Following a single 20 mg dose of Rabeprazole to patients with chronic mild to moderate hepatic impairment the AUC doubled and there was a 2-3 fold increase in half-life of Rabeprazole compared to the healthy volunteers.

Renal dysfunction:

In patients with renal disease requiring maintenance hemodialysis, no clinically significant difference observed in the pharmacokinetics of rabeprazol after a single 20 mg oral dose when compared to healthy volunteers.

Indications:

Rabazol is indicated for the treatment of:

1. Active duodenal ulcer.
2. Active benign gastric ulcer.
3. Treatment of ulcerative or erosive gastroesophageal reflux disease.
4. Long term treatment of symptomatic erosive or ulcerative gastroesophageal reflux disease (GERD).
5. Pathological hypersecretory conditions including Zollinger-Ellison syndrome. Contraindications:

RABAZOL is contra – indicated in:

Patients with hypersensitivity to rabeprazole sodium or to any excipient used in the formulation.

Pregnancy and during breast-feeding.

Children.

Side Effects:

RABAZOL tablets were generally well tolerated, but the observed side effects have generally been mild to moderate and transient in nature.  

The most common adverse effects are: headache, diarrhea, and nausea: other adverse effects: rhinitis, abdominal pain, asthenia, flatulence, dry mouth and rash

Precautions:

The possibility of malignancy should be excluded prior to treatment to RABAZOL

care should be taken when treatment with rabeprazole is first initiated in patients with severe hepatic dysfunction.

Drug Interactions:

Studies in healthy subjects have shown that RABAZOL does not have clinically

significant interactions with other drugs studied including warfarin, phenytoin, theophilline,

or diazepam metabolized by the CYP 450 system.

Co-administration of Rabazol sodium results in a 33% decrease in ketoconazole levels and a 22% increase in trough digoxin levels in normal subjects.

Therefore individual patients may need to be monitored to determine if a dosage

adjustment is necessary when such drugs are taken concomitantly with rabeprazole. No clinically relevant interaction with food.

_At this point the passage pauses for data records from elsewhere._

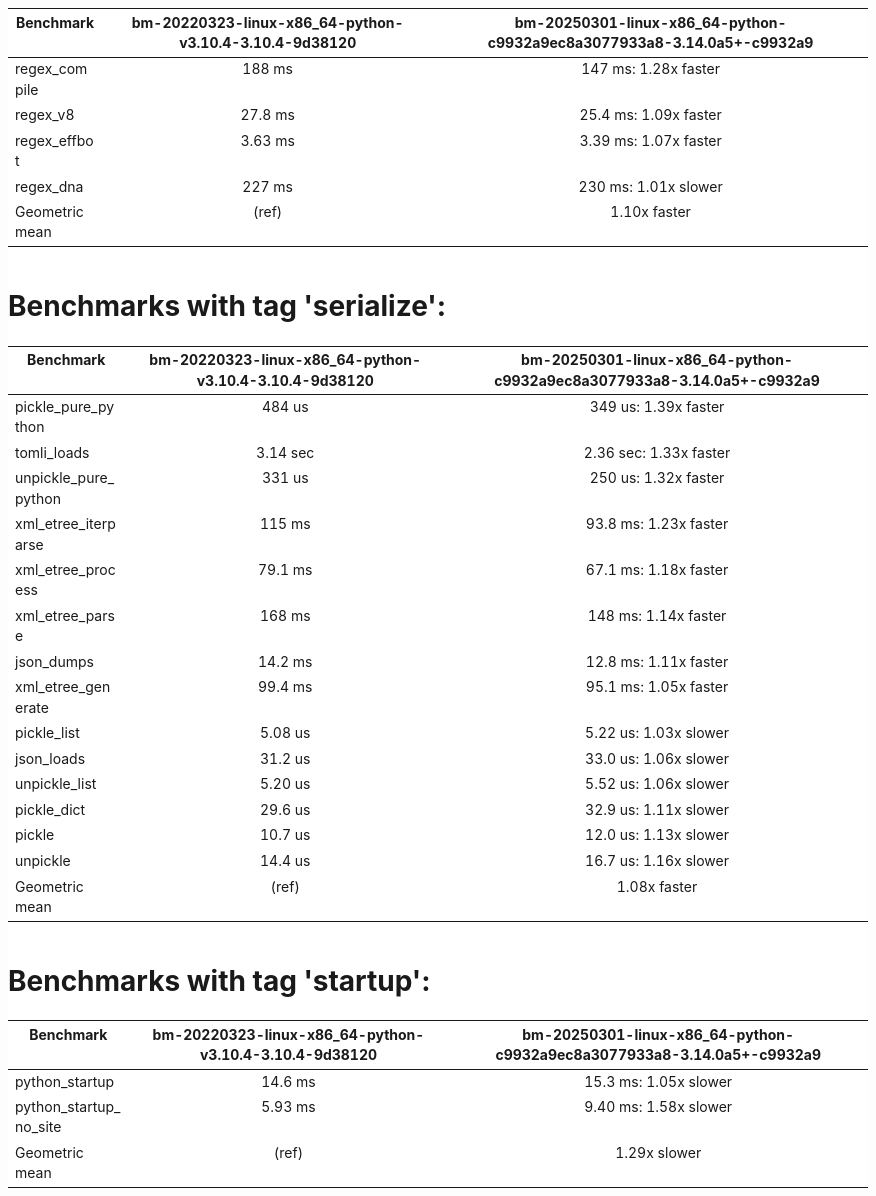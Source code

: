 | Benchmark      | bm-20220323-linux-x86_64-python-v3.10.4-3.10.4-9d38120 | bm-20250301-linux-x86_64-python-c9932a9ec8a3077933a8-3.14.0a5+-c9932a9 |
|----------------|:------------------------------------------------------:|:----------------------------------------------------------------------:|
| regex_compile  | 188 ms                                                 | 147 ms: 1.28x faster                                                   |
| regex_v8       | 27.8 ms                                                | 25.4 ms: 1.09x faster                                                  |
| regex_effbot   | 3.63 ms                                                | 3.39 ms: 1.07x faster                                                  |
| regex_dna      | 227 ms                                                 | 230 ms: 1.01x slower                                                   |
| Geometric mean | (ref)                                                  | 1.10x faster                                                           |

Benchmarks with tag 'serialize':
================================

| Benchmark            | bm-20220323-linux-x86_64-python-v3.10.4-3.10.4-9d38120 | bm-20250301-linux-x86_64-python-c9932a9ec8a3077933a8-3.14.0a5+-c9932a9 |
|----------------------|:------------------------------------------------------:|:----------------------------------------------------------------------:|
| pickle_pure_python   | 484 us                                                 | 349 us: 1.39x faster                                                   |
| tomli_loads          | 3.14 sec                                               | 2.36 sec: 1.33x faster                                                 |
| unpickle_pure_python | 331 us                                                 | 250 us: 1.32x faster                                                   |
| xml_etree_iterparse  | 115 ms                                                 | 93.8 ms: 1.23x faster                                                  |
| xml_etree_process    | 79.1 ms                                                | 67.1 ms: 1.18x faster                                                  |
| xml_etree_parse      | 168 ms                                                 | 148 ms: 1.14x faster                                                   |
| json_dumps           | 14.2 ms                                                | 12.8 ms: 1.11x faster                                                  |
| xml_etree_generate   | 99.4 ms                                                | 95.1 ms: 1.05x faster                                                  |
| pickle_list          | 5.08 us                                                | 5.22 us: 1.03x slower                                                  |
| json_loads           | 31.2 us                                                | 33.0 us: 1.06x slower                                                  |
| unpickle_list        | 5.20 us                                                | 5.52 us: 1.06x slower                                                  |
| pickle_dict          | 29.6 us                                                | 32.9 us: 1.11x slower                                                  |
| pickle               | 10.7 us                                                | 12.0 us: 1.13x slower                                                  |
| unpickle             | 14.4 us                                                | 16.7 us: 1.16x slower                                                  |
| Geometric mean       | (ref)                                                  | 1.08x faster                                                           |

Benchmarks with tag 'startup':
==============================

| Benchmark              | bm-20220323-linux-x86_64-python-v3.10.4-3.10.4-9d38120 | bm-20250301-linux-x86_64-python-c9932a9ec8a3077933a8-3.14.0a5+-c9932a9 |
|------------------------|:------------------------------------------------------:|:----------------------------------------------------------------------:|
| python_startup         | 14.6 ms                                                | 15.3 ms: 1.05x slower                                                  |
| python_startup_no_site | 5.93 ms                                                | 9.40 ms: 1.58x slower                                                  |
| Geometric mean         | (ref)                                                  | 1.29x slower                                                           |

Dosage and Administration:

Active duodenal ulcer and active benign gastric ulcer:

The recommended oral dose for both is 20 mg to be taken once daily in the morning. Some patients with active duodenal ulcer may respond to one 10 mg tablet to be taker once daily in the morning.

Most patients with active duodenal ulcer heal within 2-4 weeks. A few patients may require an additional 4 weeks of therapy to achieve healing.

Most patients with active benigin gastric ulcer heal within six weeks.

A few patients may need an additional six weeks of therapy to achieve healing.

Ulcerative gastroesophageal reflux disease:

The recommended dose is 20 mg to be taken once daily for 4 – 8 weeks. Maintenance of healing of gastroesophageal reflux disease:

20 mg once daily.

Pathological hypersecretory conditions including Zollinger – Ellison syndrome: 60 mg once daily, some patients need divided doses.

storage:

– Protect from light and moistur.

-Store at room temperature, between(15-30)°C

Packaging:

2 blisters,each one contains 10 delayed release, enteric coated tablets / carton box.